À Rio de Janeiro, un assassinat « pour l’exemple »

 | Par Armelle Enders

Le Brésil vient d’être le théâtre d’un assassinat qui a une forte dimension politique : non seulement parce que la victime est une jeune élue issue des favelas, mais surtout parce que l’attentat met en lumière la radicalisation d’une frange de l’électorat quelques mois avant les élections générales.

Rio de Janeiro, 14 mars 2018

Le 14 mars vers 21h30, la voiture de Marielle Franco, membre de l’Assemblée législative de la ville de Rio de Janeiro, a été la cible d’un attentat qui a toutes les apparences du professionnalisme. La jeune élue (38 ans), exécutée de quatre balles dans la tête, est décédée sur le coup, ainsi que son chauffeur, Anderson Pedro Gomes. La nouvelle, un coup de tonnerre à l’unisson de l’énorme orage qui s’abattait sur Rio cette nuit-là, a aussitôt plongé dans le deuil et la consternation une bonne partie de la population, bien au-delà des sympathisants du PSOL (Parti Socialisme et Liberté), la formation de gauche dans laquelle Marielle Franco militait.
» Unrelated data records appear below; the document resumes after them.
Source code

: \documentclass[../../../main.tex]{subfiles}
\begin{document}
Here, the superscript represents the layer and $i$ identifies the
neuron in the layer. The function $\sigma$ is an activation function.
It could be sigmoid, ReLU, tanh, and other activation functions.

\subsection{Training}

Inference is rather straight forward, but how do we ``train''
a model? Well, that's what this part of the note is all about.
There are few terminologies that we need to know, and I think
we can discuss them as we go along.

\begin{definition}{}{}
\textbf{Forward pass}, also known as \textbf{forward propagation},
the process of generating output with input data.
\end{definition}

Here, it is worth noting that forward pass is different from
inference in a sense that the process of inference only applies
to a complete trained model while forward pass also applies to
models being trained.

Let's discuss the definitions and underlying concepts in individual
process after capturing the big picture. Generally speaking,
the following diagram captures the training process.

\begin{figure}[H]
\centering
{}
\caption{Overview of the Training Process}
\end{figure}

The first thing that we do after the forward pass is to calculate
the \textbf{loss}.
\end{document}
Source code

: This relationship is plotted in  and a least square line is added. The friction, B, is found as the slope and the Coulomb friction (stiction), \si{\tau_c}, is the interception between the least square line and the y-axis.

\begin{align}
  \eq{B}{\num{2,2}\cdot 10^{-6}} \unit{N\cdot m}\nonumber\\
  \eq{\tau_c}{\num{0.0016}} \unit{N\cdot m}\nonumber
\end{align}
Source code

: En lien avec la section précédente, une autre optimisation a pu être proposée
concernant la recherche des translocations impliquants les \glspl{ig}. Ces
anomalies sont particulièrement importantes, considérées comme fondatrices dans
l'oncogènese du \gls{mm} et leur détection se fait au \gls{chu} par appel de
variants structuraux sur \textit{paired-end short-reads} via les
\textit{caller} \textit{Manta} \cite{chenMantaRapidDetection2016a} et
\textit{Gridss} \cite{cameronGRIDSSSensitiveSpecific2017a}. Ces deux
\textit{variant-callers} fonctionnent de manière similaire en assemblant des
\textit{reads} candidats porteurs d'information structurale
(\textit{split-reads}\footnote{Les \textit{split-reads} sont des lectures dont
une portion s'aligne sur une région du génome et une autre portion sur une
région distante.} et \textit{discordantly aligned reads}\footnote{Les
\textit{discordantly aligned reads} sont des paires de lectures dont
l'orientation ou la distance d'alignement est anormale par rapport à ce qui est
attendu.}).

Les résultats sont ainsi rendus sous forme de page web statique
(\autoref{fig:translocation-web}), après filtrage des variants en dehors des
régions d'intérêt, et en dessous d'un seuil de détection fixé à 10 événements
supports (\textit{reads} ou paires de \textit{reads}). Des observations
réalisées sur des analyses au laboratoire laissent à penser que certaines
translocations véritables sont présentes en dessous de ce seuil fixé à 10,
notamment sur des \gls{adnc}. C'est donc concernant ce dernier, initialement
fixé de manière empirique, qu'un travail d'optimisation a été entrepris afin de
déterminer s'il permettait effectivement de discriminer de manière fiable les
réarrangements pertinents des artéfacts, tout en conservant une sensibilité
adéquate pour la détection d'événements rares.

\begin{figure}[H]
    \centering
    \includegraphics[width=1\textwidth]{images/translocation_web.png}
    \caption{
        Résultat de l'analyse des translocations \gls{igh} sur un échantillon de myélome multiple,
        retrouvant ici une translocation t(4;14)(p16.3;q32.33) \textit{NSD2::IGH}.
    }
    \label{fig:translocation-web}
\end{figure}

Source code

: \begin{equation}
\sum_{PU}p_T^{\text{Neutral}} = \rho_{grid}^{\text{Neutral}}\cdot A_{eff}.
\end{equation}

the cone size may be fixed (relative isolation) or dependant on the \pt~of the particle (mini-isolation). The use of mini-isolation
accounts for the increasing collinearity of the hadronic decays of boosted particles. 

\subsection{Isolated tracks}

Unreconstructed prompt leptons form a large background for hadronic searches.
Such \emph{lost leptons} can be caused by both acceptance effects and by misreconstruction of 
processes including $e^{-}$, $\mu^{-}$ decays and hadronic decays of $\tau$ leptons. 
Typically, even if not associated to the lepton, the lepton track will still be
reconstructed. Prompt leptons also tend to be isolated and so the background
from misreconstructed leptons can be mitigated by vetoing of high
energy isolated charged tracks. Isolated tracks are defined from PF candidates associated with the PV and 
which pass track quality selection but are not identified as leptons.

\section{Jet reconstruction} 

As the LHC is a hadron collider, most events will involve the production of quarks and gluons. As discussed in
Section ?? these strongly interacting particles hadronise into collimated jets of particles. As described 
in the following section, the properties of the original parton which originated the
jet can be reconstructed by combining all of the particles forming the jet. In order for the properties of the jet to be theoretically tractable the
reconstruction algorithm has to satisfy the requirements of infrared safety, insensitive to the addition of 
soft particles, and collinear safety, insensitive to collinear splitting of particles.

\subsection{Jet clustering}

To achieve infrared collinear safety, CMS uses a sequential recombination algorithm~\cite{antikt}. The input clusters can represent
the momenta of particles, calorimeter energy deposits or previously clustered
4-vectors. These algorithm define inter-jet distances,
Le lendemain, jour des obsèques des deux victimes, à Rio de Janeiro et aussi dans plusieurs grandes villes où des hommages avaient lieu, l’émotion était palpable et ne se dissipe pas, plus de dix jours après les faits. Pour bien des consciences, le choc est très comparable à celui provoqué en France par le massacre de la rédaction de Charlie Hebdo, polémiques incluses. Loin de provoquer un sursaut d’unanimité nationale, la mort de Marielle Franco fait au contraire ressortir les fractures politiques de la société brésilienne.

Un crime politique en pleine intervention militaire à Rio de Janeiro

L’attentat contre Marielle Franco survient dans une conjoncture très particulière. Depuis le 16 février, en effet,la sécurité publique de Rio de Janeiro est placée sous la responsabilité du général Walter de Souza Braga Netto et de l’armée fédérale et, non, comme la Constitution le prescrit, sous celle du gouverneur de l’État de Rio de Janeiro et de la gendarmerie (police militaire) régionale.

Cette mesure exceptionnelle a été décrétée par le président Michel Temer au prétexte que l’insécurité battait des records et qu’il fallait faire de l’ancienne capitale du Brésil un laboratoire pour le reste du pays. Plusieurs États, notamment dans le Nord et le Nord-Est, ont pourtant des taux d’homicides bien plus affolants que la ville-vitrine du Brésil.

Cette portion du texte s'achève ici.